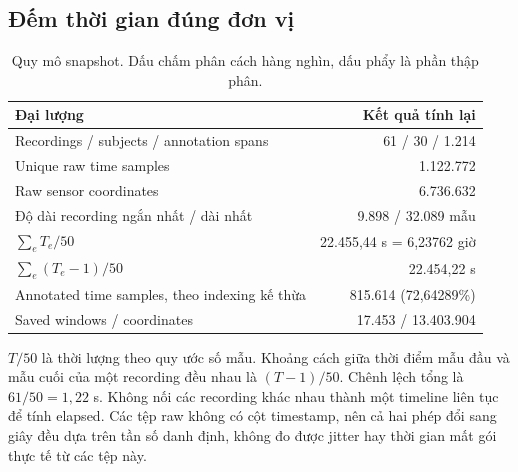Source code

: \documentclass[11pt,a4paper]{article}
\theoremstyle{definition}
\begin{document}
\subsection{Đếm thời gian đúng đơn vị}
\begin{table}[htbp]\centering
\begin{tabular}{@{}lr@{}}\toprule
Đại lượng & Kết quả tính lại\\\midrule
Recordings / subjects / annotation spans & 61 / 30 / 1.214\\
Unique raw time samples & 1.122.772\\
Raw sensor coordinates & 6.736.632\\
Độ dài recording ngắn nhất / dài nhất & 9.898 / 32.089 mẫu\\
$\sum_e T_e/50$ & 22.455,44 s = 6,23762 giờ\\
$\sum_e(T_e-1)/50$ & 22.454,22 s\\
Annotated time samples, theo indexing kế thừa & 815.614 (72,64289\%)\\
Saved windows / coordinates & 17.453 / 13.403.904\\\bottomrule
\end{tabular}
\caption{Quy mô snapshot. Dấu chấm phân cách hàng nghìn, dấu phẩy là phần thập phân.}
\end{table}

$T/50$ là thời lượng theo quy ước số mẫu. Khoảng cách giữa thời điểm mẫu đầu
và mẫu cuối của một recording đều nhau là $(T-1)/50$. Chênh lệch tổng là
$61/50=1,22$ s. Không nối các recording khác nhau thành một timeline liên
tục để tính elapsed. Các tệp raw không có cột timestamp, nên cả hai phép
đổi sang giây đều dựa trên tần số danh định, không đo được jitter hay thời
gian mất gói thực tế từ các tệp này.
\end{document}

### WORK INSTRUCTION
Restate the full listing verbatim and drop every picture.

### PROBLEM SOLUTION
Source code

: \documentclass[11pt,a4paper]{article}
\theoremstyle{definition}
\begin{document}
\subsection{Đếm thời gian đúng đơn vị}
\begin{table}[htbp]\centering
\begin{tabular}{@{}lr@{}}\toprule
Đại lượng & Kết quả tính lại\\\midrule
Recordings / subjects / annotation spans & 61 / 30 / 1.214\\
Unique raw time samples & 1.122.772\\
Raw sensor coordinates & 6.736.632\\
Độ dài recording ngắn nhất / dài nhất & 9.898 / 32.089 mẫu\\
$\sum_e T_e/50$ & 22.455,44 s = 6,23762 giờ\\
$\sum_e(T_e-1)/50$ & 22.454,22 s\\
Annotated time samples, theo indexing kế thừa & 815.614 (72,64289\%)\\
Saved windows / coordinates & 17.453 / 13.403.904\\\bottomrule
\end{tabular}
\caption{Quy mô snapshot. Dấu chấm phân cách hàng nghìn, dấu phẩy là phần thập phân.}
\end{table}

$T/50$ là thời lượng theo quy ước số mẫu. Khoảng cách giữa thời điểm mẫu đầu
và mẫu cuối của một recording đều nhau là $(T-1)/50$. Chênh lệch tổng là
$61/50=1,22$ s. Không nối các recording khác nhau thành một timeline liên
tục để tính elapsed. Các tệp raw không có cột timestamp, nên cả hai phép
đổi sang giây đều dựa trên tần số danh định, không đo được jitter hay thời
gian mất gói thực tế từ các tệp này.
\end{document}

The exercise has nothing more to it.